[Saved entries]
··········
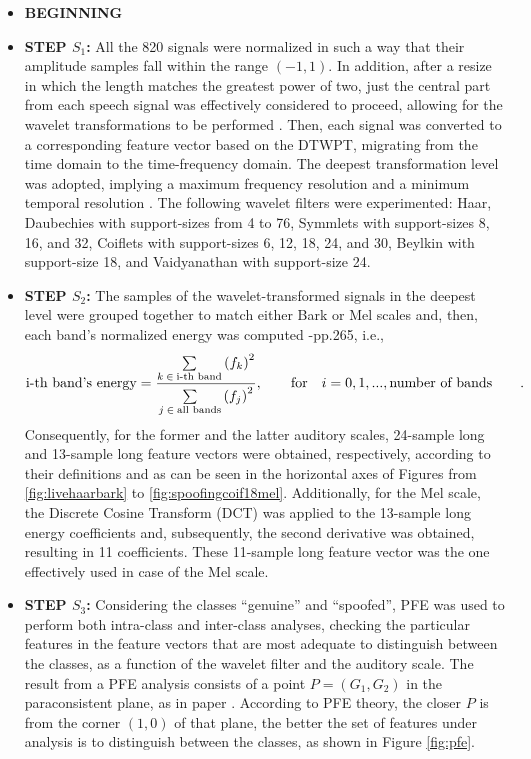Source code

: \begin{itemize}
\item{}\textbf{BEGINNING}
\item{}\textbf{STEP $S_1$: }All the 820 signals were normalized in such a way that their amplitude samples fall within the range $(-1,1)$. In addition, after a resize in which the length matches the greatest power of two, just the central part from each speech signal was effectively considered to proceed, allowing for the wavelet transformations to be performed \cite{guidodwt1}. Then, each signal was converted to a corresponding feature vector based on the DTWPT, migrating from the time domain to the time-frequency domain. The deepest transformation level was adopted, implying a maximum frequency resolution and a minimum temporal resolution \cite{guidodwt1}. The following wavelet filters were experimented: Haar, Daubechies with support-sizes from 4 to 76, Symmlets with support-sizes 8, 16, and 32, Coiflets with support-sizes 6, 12, 18, 24, and 30, Beylkin with support-size 18, and Vaidyanathan with support-size 24. 
\item{}\textbf{STEP $S_2$: }The samples of the wavelet-transformed signals in the deepest level were grouped together to match either Bark \cite{bossi} or Mel scales \cite{bossi2} and, then, each band's normalized energy was computed \cite{tut_se}-pp.265, i.e., $$\text{i-th band's energy}=\frac{\sum\limits_{k \hspace*{+2pt} \in \hspace*{+2pt} \text{i-th band}}{{(f_k)}^{2}}}{\sum\limits_{j \hspace*{+2pt} \in \hspace*{+2pt} \text{all bands}}^{}{(f_j)}^{2}}, \qquad \text{for} \quad i=0, 1, ..., \text{number of bands}\qquad .$$ Consequently, for the former and the latter auditory scales, 24-sample long and 13-sample long feature vectors were obtained, respectively, according to their definitions \cite{bossi2} and as can be seen in the horizontal axes of Figures from \ref{fig:livehaarbark} to \ref{fig:spoofingcoif18mel}. Additionally, for the Mel scale, the Discrete Cosine Transform (DCT) was applied to the 13-sample long energy coefficients and, subsequently, the second derivative was obtained, resulting in 11 coefficients. These 11-sample long feature vector was the one effectively used in case of the Mel scale. 
\item{}\textbf{STEP $S_3$: }Considering the classes ``genuine'' and ``spoofed'', PFE was used to perform both intra-class and inter-class analyses, checking the particular features in the feature vectors that are most adequate to distinguish between the classes, as a function of the wavelet filter and the auditory scale. The result from a PFE analysis consists of a point $P=(G_1,G_2)$ in the paraconsistent plane, as in paper \cite{8588433}. According to PFE theory, the closer $P$ is from the corner $(1,0)$ of that plane, the better the set of features under analysis is to distinguish between the classes, as shown in Figure \ref{fig:pfe}. 

\end{itemize}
··········
TASK DETAILS — Return every line of the preceding records in which the word "that" appears.

REPLY TO THE EXERCISE —
\item{}\textbf{STEP $S_1$: }All the 820 signals were normalized in such a way that their amplitude samples fall within the range $(-1,1)$. In addition, after a resize in which the length matches the greatest power of two, just the central part from each speech signal was effectively considered to proceed, allowing for the wavelet transformations to be performed \cite{guidodwt1}. Then, each signal was converted to a corresponding feature vector based on the DTWPT, migrating from the time domain to the time-frequency domain. The deepest transformation level was adopted, implying a maximum frequency resolution and a minimum temporal resolution \cite{guidodwt1}. The following wavelet filters were experimented: Haar, Daubechies with support-sizes from 4 to 76, Symmlets with support-sizes 8, 16, and 32, Coiflets with support-sizes 6, 12, 18, 24, and 30, Beylkin with support-size 18, and Vaidyanathan with support-size 24. 
\item{}\textbf{STEP $S_3$: }Considering the classes ``genuine'' and ``spoofed'', PFE was used to perform both intra-class and inter-class analyses, checking the particular features in the feature vectors that are most adequate to distinguish between the classes, as a function of the wavelet filter and the auditory scale. The result from a PFE analysis consists of a point $P=(G_1,G_2)$ in the paraconsistent plane, as in paper \cite{8588433}. According to PFE theory, the closer $P$ is from the corner $(1,0)$ of that plane, the better the set of features under analysis is to distinguish between the classes, as shown in Figure \ref{fig:pfe}. 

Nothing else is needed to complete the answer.